This weekend concluded Holy Week and Easter (Pascha) for Orthodox Christians. A week full of Church services culminating in a festive Easter day full of traditions. From the barbecueing of whole lambs, to red Easter eggs, to traditional ethnic foods. All part of tradition.
Where do traditions take root? Primarily they get embeded during our youth. What others teach us as being important. Providing a script for us to follow making whatever the tradition very recognizable to those that have experienced it before.
Opening Christmas gifts always after our Christmas meal. Going to the beach every summer for July 4th. Baking chocolate chip cookies to take to Aunt Martha’s for Thanksgiving where she always hosts us with a great meal. Always, celebrating Christmas eve at our mother-in-law’s because it was her birthday.
In many ways, traditions make happenings easier. They require less thought. Especially once you know the script. They become almost automatic in our lives.
But why almost? Tradition does have its enemies that try to degrade and pull apart what once was so sacred. Time and convenience are its primary combatants.
In our rushed life, saving time becomes more sacred. We are too busy to bake the cookies. It takes a day in half before Easter to buy a lamb, baste it prior to barbecuing, prepare it on a spit so that it does not move, and storing it prior to the day of celebration. Who has the time? It’s easier to buy fried chicken for our guests.
Convenience has trained us to expect immediate gratification for little effort. We could easily Skype or Facetime Aunt Martha to wish her a Happy Thanksgiving because we did not have the time to make her chocolate chip cookies that she truly enjoys. It frees us from going to her house for dinner this year.
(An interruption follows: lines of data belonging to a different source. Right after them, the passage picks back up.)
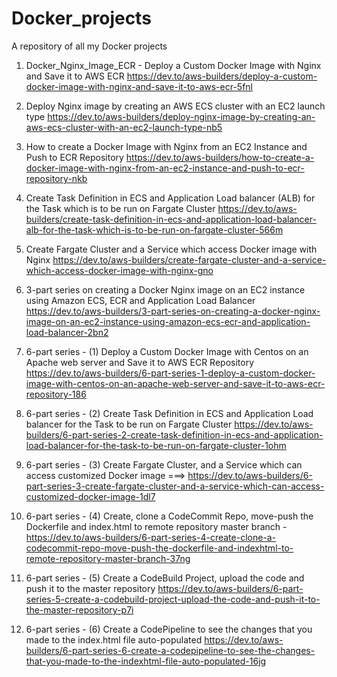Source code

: # Docker_projects

A repository of all my Docker projects

1. Docker_Nginx_Image_ECR - Deploy a Custom Docker Image with Nginx and Save it to AWS ECR https://dev.to/aws-builders/deploy-a-custom-docker-image-with-nginx-and-save-it-to-aws-ecr-5fnl

2. Deploy Nginx image by creating an AWS ECS cluster with an EC2 launch type https://dev.to/aws-builders/deploy-nginx-image-by-creating-an-aws-ecs-cluster-with-an-ec2-launch-type-nb5

3. How to create a Docker Image with Nginx from an EC2 Instance and Push to ECR Repository https://dev.to/aws-builders/how-to-create-a-docker-image-with-nginx-from-an-ec2-instance-and-push-to-ecr-repository-nkb

4. Create Task Definition in ECS and Application Load balancer (ALB) for the Task which is to be run on Fargate Cluster https://dev.to/aws-builders/create-task-definition-in-ecs-and-application-load-balancer-alb-for-the-task-which-is-to-be-run-on-fargate-cluster-566m

5. Create Fargate Cluster and a Service which access Docker image with Nginx https://dev.to/aws-builders/create-fargate-cluster-and-a-service-which-access-docker-image-with-nginx-gno

6. 3-part series on creating a Docker Nginx image on an EC2 instance using Amazon ECS, ECR and Application Load Balancer https://dev.to/aws-builders/3-part-series-on-creating-a-docker-nginx-image-on-an-ec2-instance-using-amazon-ecs-ecr-and-application-load-balancer-2bn2

7. 6-part series - (1) Deploy a Custom Docker Image with Centos on an Apache web server and Save it to AWS ECR Repository https://dev.to/aws-builders/6-part-series-1-deploy-a-custom-docker-image-with-centos-on-an-apache-web-server-and-save-it-to-aws-ecr-repository-186

8. 6-part series - (2) Create Task Definition in ECS and Application Load balancer for the Task to be run on Fargate Cluster https://dev.to/aws-builders/6-part-series-2-create-task-definition-in-ecs-and-application-load-balancer-for-the-task-to-be-run-on-fargate-cluster-1ohm

9. 6-part series - (3) Create Fargate Cluster, and a Service which can access customized Docker image ===> https://dev.to/aws-builders/6-part-series-3-create-fargate-cluster-and-a-service-which-can-access-customized-docker-image-1dl7

10. 6-part series - (4) Create, clone a CodeCommit Repo, move-push the Dockerfile and index.html to remote repository master branch - https://dev.to/aws-builders/6-part-series-4-create-clone-a-codecommit-repo-move-push-the-dockerfile-and-indexhtml-to-remote-repository-master-branch-37ng

11. 6-part series - (5) Create a CodeBuild Project, upload the code and push it to the master repository https://dev.to/aws-builders/6-part-series-5-create-a-codebuild-project-upload-the-code-and-push-it-to-the-master-repository-p7i

12. 6-part series - (6) Create a CodePipeline to see the changes that you made to the index.html file auto-populated https://dev.to/aws-builders/6-part-series-6-create-a-codepipeline-to-see-the-changes-that-you-made-to-the-indexhtml-file-auto-populated-16jg



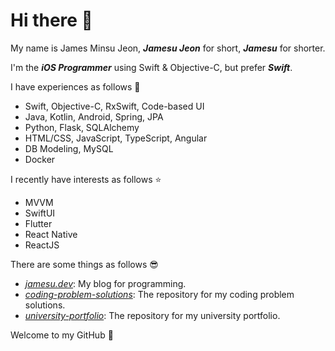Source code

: # Hi there 👋

My name is James Minsu Jeon, ***Jamesu Jeon*** for short, ***Jamesu*** for shorter.

I'm the ***iOS Programmer*** using Swift & Objective-C, but prefer ***Swift***.

I have experiences as follows 💪

- Swift, Objective-C, RxSwift, Code-based UI
- Java, Kotlin, Android, Spring, JPA
- Python, Flask, SQLAlchemy
- HTML/CSS, JavaScript, TypeScript, Angular
- DB Modeling, MySQL
- Docker

I recently have interests as follows ⭐️

- MVVM
- SwiftUI
- Flutter
- React Native
- ReactJS

There are some things as follows 😎

- *[jamesu.dev](https://jamesu.dev/)*: My blog for programming.
- *[coding-problem-solutions](https://github.com/jamesujeon/coding-problem-solutions)*: The repository for my coding problem solutions.
- *[university-portfolio](https://github.com/jamesujeon/university-portfolio)*: The repository for my university portfolio.

Welcome to my GitHub 👾
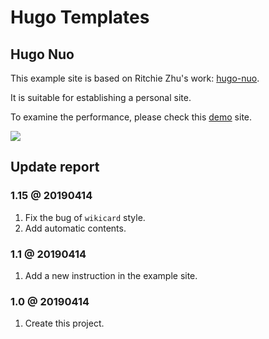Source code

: # Hugo Templates

## Hugo Nuo

This example site is based on Ritchie Zhu's work: [hugo-nuo](https://github.com/laozhu/hugo-nuo).

It is suitable for establishing a personal site.

To examine the performance, please check this [demo][demo] site.

![][example-demo]

## Update report

### 1.15 @ 20190414

1. Fix the bug of `wikicard` style.
2. Add automatic contents.

### 1.1 @ 20190414

1. Add a new instruction in the example site.

### 1.0 @ 20190414

1. Create this project.

[example-demo]:https://github.com/cainmagi/hugo-templates/raw/master/display/hugo-nuo.png
[demo]:https://cainmagi.github.io/hugo-templates/hugo-nuo/
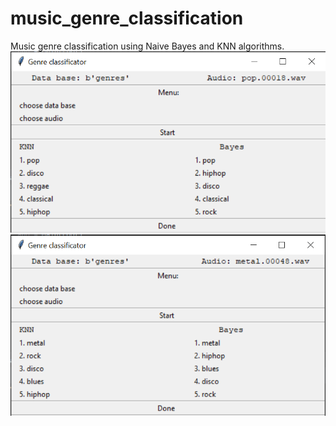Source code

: # music_genre_classification
Music genre classification using Naive Bayes and KNN algorithms.  
![Screen_one](/readme_images/screen_one.png)
![Screen_two](/readme_images/screen_two.png)
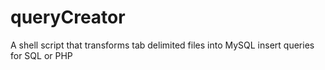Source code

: # queryCreator
A shell script that transforms tab delimited files into MySQL insert queries for SQL or PHP
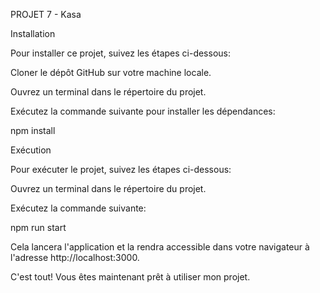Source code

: PROJET 7 - Kasa


Installation

Pour installer ce projet, suivez les étapes ci-dessous:

Cloner le dépôt GitHub sur votre machine locale.

Ouvrez un terminal dans le répertoire du projet.

Exécutez la commande suivante pour installer les dépendances:

npm install


Exécution

Pour exécuter le projet, suivez les étapes ci-dessous:

Ouvrez un terminal dans le répertoire du projet.

Exécutez la commande suivante:



npm run start

Cela lancera l'application et la rendra accessible dans votre navigateur à l'adresse http://localhost:3000.

C'est tout! Vous êtes maintenant prêt à utiliser mon projet.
Be careful before you take these shortcuts. The enemies of tradition get excited when you do. What slowly gets lost when you do this, is the meaning and feelings we get when acting out the script of tradition we were handed.
Remembering that the responsibility of teaching tradition to our youth primarily rests on us as adults. The young conveniently get blamed for abandoning tradition without us ever looking in the mirror to reflect and understand that we ourselves, became the enemy of tradition, by what we chose not to do any longer.